Here in New York, as you well know, our synod has an a comically self-defeating commitment to starting and supporting congregations made up almost entirely of poor people, especially if they are also recent immigrants. And all this is backed up by theology -- decades of social statements, public displays of solidarity, and some often-remarkable private charity. (In fairness, we note that this was not the custom during the Depression era; it seems to have grown out of the 1960s and 70s, as urban decay and liberal guilt became dominant factors in mainline church life).
"Evangelicals," in contrast (and massively excepting the Salvation Army), seem to keep the poor at arm's length. They visit them on mission trips, funnel often astonishing amounts of money toward them, but don't try to build congregations around them. (Think of Dickens' Mrs Jellyby, the "telescopic" evangelist.) They build their congregations among the prosperous suburbanites who have money to give. And so, when the Times goes looking for churches that are growing, it finds them in prosperous suburbs, suddenly hit by calamity -- like "a Long Island hamlet of yacht clubs and hedge fund managers."
Our point? The people in the article aren't poor. They're just not as rich as they thought they were, or were going to become. The economic downturn scares them, and hurts them, but odds are they will still come out of it well-to-do. And it is the "Evangelical" churches which have made a point of creating environments to which well-dressed people with good teeth will turn when they are frightened, and find a word of comfort, and possibly remain when their fear passes. Meanwhile, the mainstream churches have specialized in environments in which poverty is fetishized.
Set aside the theological pros and cons, and consider this purely as a matter of psychology. A modestly wealthy couple, terrified by losing so much wealth, stumbles into St. Dismas-by-the-Railroad with its Gothic clutter and the toothless recovering meth addict doing a wave in the front pew, and hears a sermon preoccupied by the far more excruciating poverty of, say, Africa. Even when no accusatory finger is pointed, or intended, one may be imagined; and even if not, the couple may simply not be frightened off by the images of genuine poverty. This, after all, is what they lie in their mahogany four-poster at night dreading.
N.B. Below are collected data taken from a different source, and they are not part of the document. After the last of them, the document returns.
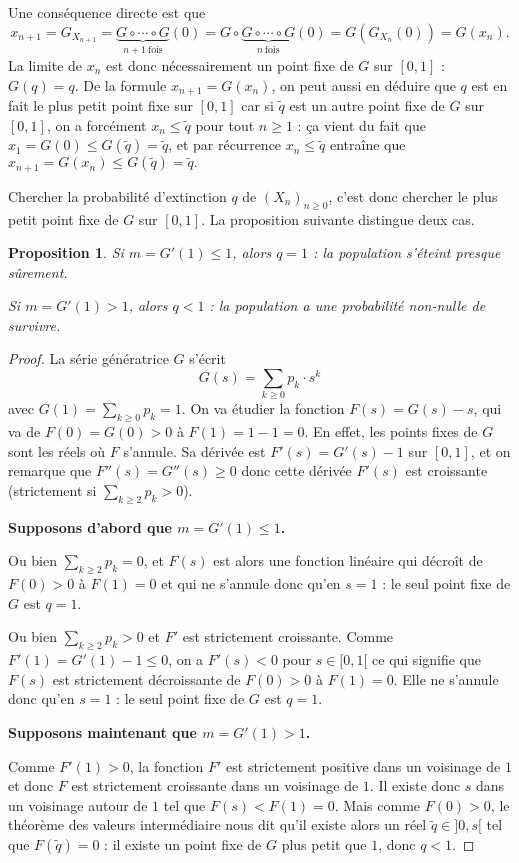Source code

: \documentclass[a4paper,12pt]{book}
\newtheorem{propfr}[thmfr]{Proposition}
\begin{document}
Une conséquence directe est que $$x_{n+1}=G_{X_{n+1}}=\underbrace{G\circ \cdots \circ G}_{n+1\ \text{fois}}(0)=G\circ \underbrace{G\circ \cdots \circ G}_{n\ \text{fois}}(0)=G(G_{X_{n}}(0))=G(x_n).$$ La limite de $x_n$ est donc nécessairement un point fixe de $G$ sur $[0,1]$ : $G(q)=q$. De la formule $x_{n+1}=G(x_n)$, on peut aussi en déduire que $q$ est en fait le plus petit point fixe sur $[0,1]$ car si $\tilde{q}$ est un autre point fixe de $G$ sur $[0,1]$, on a forcément $x_n\leq \tilde{q}$ pour tout $n\geq 1$ : ça vient du fait que $x_1=G(0)\leq G( \tilde{q})=\tilde{q}$, et par récurrence $x_n\leq \tilde{q}$ entraîne que $x_{n+1}=G(x_n)\leq G(\tilde{q})=\tilde{q}.$

Chercher la probabilité d'extinction $q$ de $(X_n)_{n\geq 0}$, c'est donc chercher le plus petit point fixe de $G$ sur $[0,1]$. La proposition suivante distingue deux cas.

\begin{propfr}Si $m=G'(1)\leq 1$, alors $q=1$ : la population s'éteint presque sûrement.

Si $m=G'(1)>1$, alors $q<1$ : la population a une probabilité non-nulle de survivre.
\end{propfr}
\begin{proof}La série génératrice $G$ s'écrit
$$G(s)=\sum_{k\geq 0}p_k\cdot s^k$$
avec $G(1)=\sum_{k\geq 0} p_k=1$.
 On va étudier la fonction $F(s)=G(s)-s$, qui va de $F(0)=G(0)>0$ à $F(1)=1-1=0$. En effet, les points fixes de $G$ sont les réels où $F$ s'annule. Sa dérivée est $F'(s)=G'(s)-1$ sur $[0,1]$, et on remarque que $F''(s)=G''(s)\geq 0$ donc cette dérivée $F'(s)$ est croissante (strictement si $\sum_{k\geq 2} p_k>0$).

\textbf{Supposons d'abord que $m=G'(1)\leq 1$.}

Ou bien $\sum_{k\geq 2} p_k=0$, et $F(s)$ est alors une fonction linéaire qui décroît de $F(0)>0$ à $F(1)=0$ et qui ne s'annule donc qu'en $s=1$ : le seul point fixe de $G$ est $q=1$.

Ou bien $\sum_{k\geq 2} p_k>0$ et $F'$ est strictement croissante. Comme $F'(1)=G'(1)-1\leq 0$, on a $F'(s)<0$ pour $s\in [0,1[$ ce qui signifie que $F(s)$ est strictement décroissante de $F(0)>0$ à $F(1)=0$. Elle ne s'annule donc qu'en $s=1$ : le seul point fixe de $G$ est $q=1$.

\textbf{Supposons maintenant que $m=G'(1)> 1$.}

Comme $F'(1)>0$, la fonction $F'$ est strictement positive dans un voisinage de $1$ et donc $F$ est strictement croissante dans un voisinage de $1$. Il existe donc $s$ dans un voisinage autour de $1$ tel que $F(s)<F(1)=0$. Mais comme $F(0)>0$, le théorème des valeurs intermédiaire nous dit qu'il existe alors un réel $\tilde{q}\in ]0,s[$ tel que $F(\tilde{q})=0$ : il existe un point fixe de $G$ plus petit que $1$, donc $q<1$.
\end{proof}
\end{document}
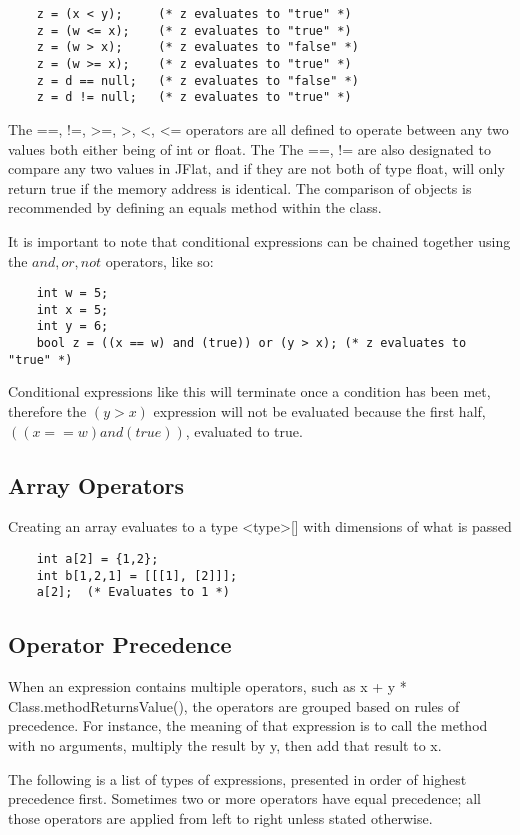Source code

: \begin{homeworkProblem}
\begin{verbatim}
	z = (x < y);     (* z evaluates to "true" *)
	z = (w <= x);    (* z evaluates to "true" *)
	z = (w > x);     (* z evaluates to "false" *)
	z = (w >= x);    (* z evaluates to "true" *)
	z = d == null;	 (* z evaluates to "false" *)
	z = d != null;   (* z evaluates to "true" *)
	\end{verbatim}
	
	The ==, !=, \textgreater=, \textgreater, \textless, \textless= operators are all defined to operate between any two values both either being of int or float. The The ==, != are also designated to compare any two values in JFlat, and if they are not both of type float, will only return true if the memory address is identical. The comparison of objects is recommended by defining an equals method within the class. 
	
	It is important to note that conditional expressions can be chained together using the $and, or, not$ operators, like so:
	\begin{verbatim}
	int w = 5;
	int x = 5;
	int y = 6;
	bool z = ((x == w) and (true)) or (y > x); (* z evaluates to "true" *)
	\end{verbatim}
	
	Conditional expressions like this will terminate once a condition has been met, therefore the $(y>x)$ expression will not be evaluated because the first half, $((x == w) and (true))$, evaluated to true.
	
	\subsection{Array Operators}
	Creating an array evaluates to a type \textless type\textgreater[] with dimensions of what is passed
	\begin{verbatim}
	int a[2] = {1,2};
	int b[1,2,1] = [[[1], [2]]];
	a[2];  (* Evaluates to 1 *)
	\end{verbatim}
	
	\subsection{Operator Precedence}
	
	When an expression contains multiple operators, such as x + y * Class.methodReturnsValue(), the operators are grouped based on rules of precedence. For instance, the meaning of that expression is to call the method with no arguments, multiply the result by y, then add that result to x. 
	
	The following is a list of types of expressions, presented in order of highest precedence first. Sometimes two or more operators have equal precedence; all those operators are applied from left to right unless stated otherwise.
	

\end{homeworkProblem}
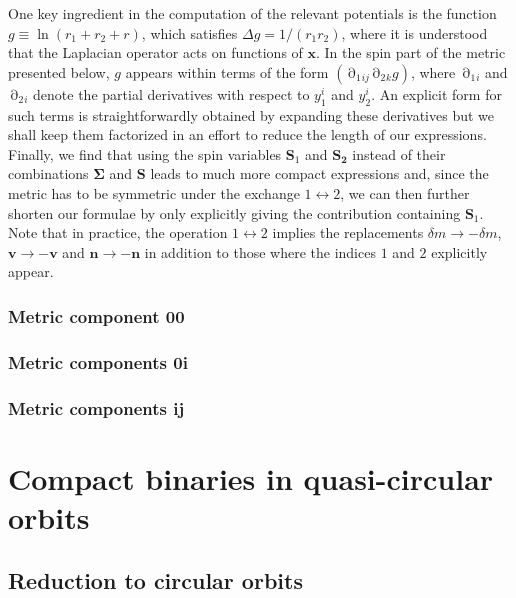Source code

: \documentclass[
superscriptaddress,
preprint,
prd,tightenlines,showpacs,nofootinbib,
eqsecnum,
amsfonts,amsmath,amssymb]{revtex4-1}
\begin{document}
One key ingredient in the computation of the relevant potentials is
the function $g\equiv\ln (r_1+r_2+r)$, which satisfies $\Delta
g=1/(r_1 r_2)$, where it is understood that the Laplacian operator
acts on functions of $\mathbf{x}$. In the spin part of the metric
presented below, $g$ appears within terms of the form
$(\mathop{\partial}_{1}\!{}_{ij}\mathop{\partial}_{2}\!{}_{k}g)$,
where $\mathop{\partial}_{1}\!{}_{i}$ and
$\mathop{\partial}_{2}\!{}_{i}$ denote the partial derivatives with
respect to $y_1^i$ and $y_2^i$. An explicit form for such terms is
straightforwardly obtained by expanding these derivatives but we shall
keep them factorized in an effort to reduce the length of our
expressions. Finally, we find that using the spin variables
$\mathbf{S}_1$ and $\mathbf{S_2}$ instead of their combinations
$\mathbf{\Sigma}$ and $\mathbf{S}$ leads to much more compact
expressions and, since the metric has to be symmetric under the
exchange $1 \leftrightarrow 2$, we can then further shorten our
formulae by only explicitly giving the contribution containing
$\mathbf{S}_1$. Note that in practice, the operation $1
\leftrightarrow 2$ implies the replacements $\delta m \rightarrow
-\delta m$, $\mathbf{v}\rightarrow -\mathbf{v}$ and
$\mathbf{n}\rightarrow -\mathbf{n}$ in addition to those where the
indices $1$ and $2$ explicitly appear.

\subsubsection{Metric component 00}


\subsubsection{Metric components 0i}


\subsubsection{Metric components ij}


\section{Compact binaries in quasi-circular orbits}
\label{sec:CO}

\subsection{Reduction to circular orbits}
\label{subsec:COreductiondefs}
\end{document}
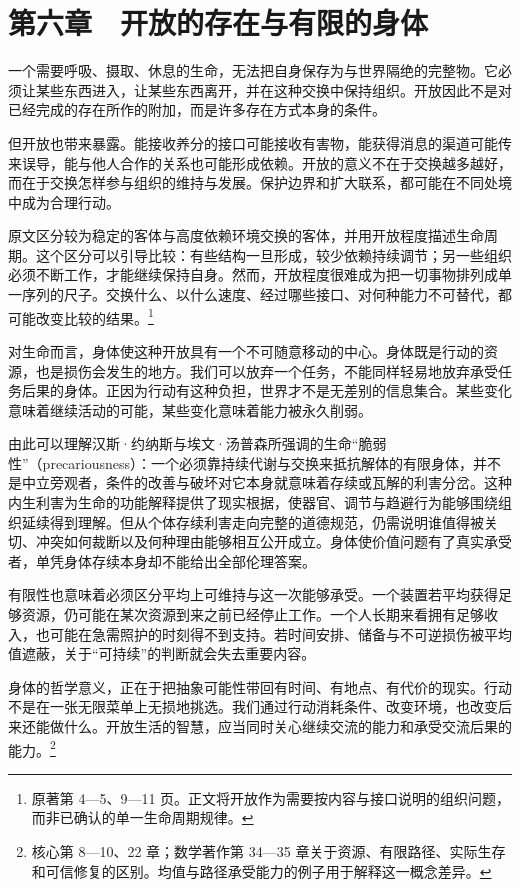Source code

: \documentclass[
  11pt,
  oneside]{book}
\begin{document}
\chapter{第六章　开放的存在与有限的身体}\label{ph-ch-06}

一个需要呼吸、摄取、休息的生命，无法把自身保存为与世界隔绝的完整物。它必须让某些东西进入，让某些东西离开，并在这种交换中保持组织。开放因此不是对已经完成的存在所作的附加，而是许多存在方式本身的条件。

但开放也带来暴露。能接收养分的接口可能接收有害物，能获得消息的渠道可能传来误导，能与他人合作的关系也可能形成依赖。开放的意义不在于交换越多越好，而在于交换怎样参与组织的维持与发展。保护边界和扩大联系，都可能在不同处境中成为合理行动。

原文区分较为稳定的客体与高度依赖环境交换的客体，并用开放程度描述生命周期。这个区分可以引导比较：有些结构一旦形成，较少依赖持续调节；另一些组织必须不断工作，才能继续保持自身。然而，开放程度很难成为把一切事物排列成单一序列的尺子。交换什么、以什么速度、经过哪些接口、对何种能力不可替代，都可能改变比较的结果。\footnote{\hypertarget{ph-note-13}{}原著第 4---5、9---11 页。正文将开放作为需要按内容与接口说明的组织问题，而非已确认的单一生命周期规律。}

对生命而言，身体使这种开放具有一个不可随意移动的中心。身体既是行动的资源，也是损伤会发生的地方。我们可以放弃一个任务，不能同样轻易地放弃承受任务后果的身体。正因为行动有这种负担，世界才不是无差别的信息集合。某些变化意味着继续活动的可能，某些变化意味着能力被永久削弱。

由此可以理解汉斯·约纳斯与埃文·汤普森所强调的生命``脆弱性''（precariousness）：一个必须靠持续代谢与交换来抵抗解体的有限身体，并不是中立旁观者，条件的改善与破坏对它本身就意味着存续或瓦解的利害分岔。这种内生利害为生命的功能解释提供了现实根据，使器官、调节与趋避行为能够围绕组织延续得到理解。但从个体存续利害走向完整的道德规范，仍需说明谁值得被关切、冲突如何裁断以及何种理由能够相互公开成立。身体使价值问题有了真实承受者，单凭身体存续本身却不能给出全部伦理答案。

有限性也意味着必须区分平均上可维持与这一次能够承受。一个装置若平均获得足够资源，仍可能在某次资源到来之前已经停止工作。一个人长期来看拥有足够收入，也可能在急需照护的时刻得不到支持。若时间安排、储备与不可逆损伤被平均值遮蔽，关于``可持续''的判断就会失去重要内容。

\begingroup{}

身体的哲学意义，正在于把抽象可能性带回有时间、有地点、有代价的现实。行动不是在一张无限菜单上无损地挑选。我们通过行动消耗条件、改变环境，也改变后来还能做什么。开放生活的智慧，应当同时关心继续交流的能力和承受交流后果的能力。\footnote{\hypertarget{ph-note-14}{}核心第 8---10、22 章；数学著作第 34---35 章关于资源、有限路径、实际生存和可信修复的区别。均值与路径承受能力的例子用于解释这一概念差异。}
\end{document}
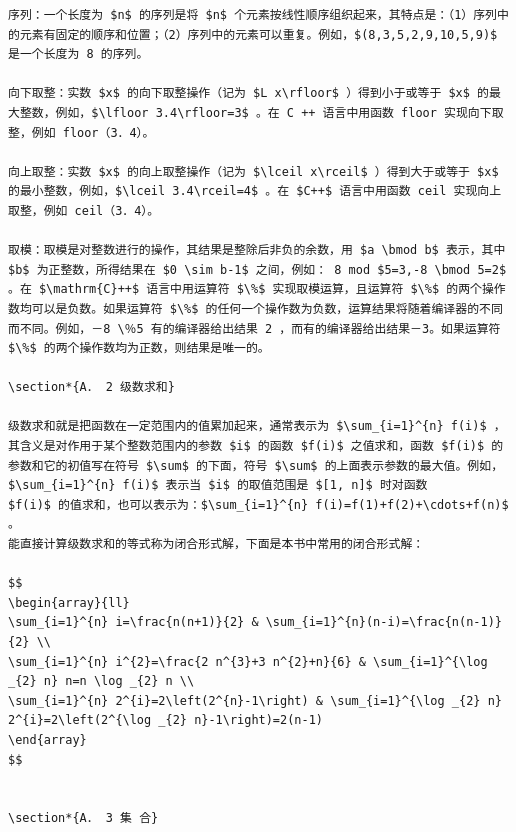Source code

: \documentclass[10pt]{article}
\begin{document}
\begin{verbatim}
序列：一个长度为 $n$ 的序列是将 $n$ 个元素按线性顺序组织起来，其特点是：（1）序列中的元素有固定的顺序和位置；（2）序列中的元素可以重复。例如，$(8,3,5,2,9,10,5,9)$ 是一个长度为 8 的序列。

向下取整：实数 $x$ 的向下取整操作（记为 $L x\rfloor$ ）得到小于或等于 $x$ 的最大整数，例如，$\lfloor 3.4\rfloor=3$ 。在 C ++ 语言中用函数 floor 实现向下取整，例如 floor（3．4）。

向上取整：实数 $x$ 的向上取整操作（记为 $\lceil x\rceil$ ）得到大于或等于 $x$ 的最小整数，例如，$\lceil 3.4\rceil=4$ 。在 $C++$ 语言中用函数 ceil 实现向上取整，例如 ceil（3．4）。

取模：取模是对整数进行的操作，其结果是整除后非负的余数，用 $a \bmod b$ 表示，其中 $b$ 为正整数，所得结果在 $0 \sim b-1$ 之间，例如： 8 mod $5=3,-8 \bmod 5=2$ 。在 $\mathrm{C}++$ 语言中用运算符 $\%$ 实现取模运算，且运算符 $\%$ 的两个操作数均可以是负数。如果运算符 $\%$ 的任何一个操作数为负数，运算结果将随着编译器的不同而不同。例如，－8 \％5 有的编译器给出结果 2 ，而有的编译器给出结果－3。如果运算符 $\%$ 的两个操作数均为正数，则结果是唯一的。

\section*{A． 2 级数求和}

级数求和就是把函数在一定范围内的值累加起来，通常表示为 $\sum_{i=1}^{n} f(i)$ ，其含义是对作用于某个整数范围内的参数 $i$ 的函数 $f(i)$ 之值求和，函数 $f(i)$ 的参数和它的初值写在符号 $\sum$ 的下面，符号 $\sum$ 的上面表示参数的最大值。例如，$\sum_{i=1}^{n} f(i)$ 表示当 $i$ 的取值范围是 $[1, n]$ 时对函数
$f(i)$ 的值求和，也可以表示为：$\sum_{i=1}^{n} f(i)=f(1)+f(2)+\cdots+f(n)$ 。
能直接计算级数求和的等式称为闭合形式解，下面是本书中常用的闭合形式解：

$$
\begin{array}{ll}
\sum_{i=1}^{n} i=\frac{n(n+1)}{2} & \sum_{i=1}^{n}(n-i)=\frac{n(n-1)}{2} \\
\sum_{i=1}^{n} i^{2}=\frac{2 n^{3}+3 n^{2}+n}{6} & \sum_{i=1}^{\log _{2} n} n=n \log _{2} n \\
\sum_{i=1}^{n} 2^{i}=2\left(2^{n}-1\right) & \sum_{i=1}^{\log _{2} n} 2^{i}=2\left(2^{\log _{2} n}-1\right)=2(n-1)
\end{array}
$$


\section*{A． 3 集 合}


\end{verbatim}
\end{document}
But if they drive over to The Warehouse, a spic-and-span industrial facility with the same recessed lighting and blue carpeting they used to have at their office, and sit beside people who look just like their former colleagues, and hear a sermon that takes seriously their fear instead of somebody else's problems, who could blame them for sticking around?
Heck, we've convinced ourselves with this argument. Tomorrow, first thing, we ditch the chasubles, the worn-out volumes of Gustavo Gutierrez, and the toothless guy. Then we drive over to The Warehouse and look for work. Want to come?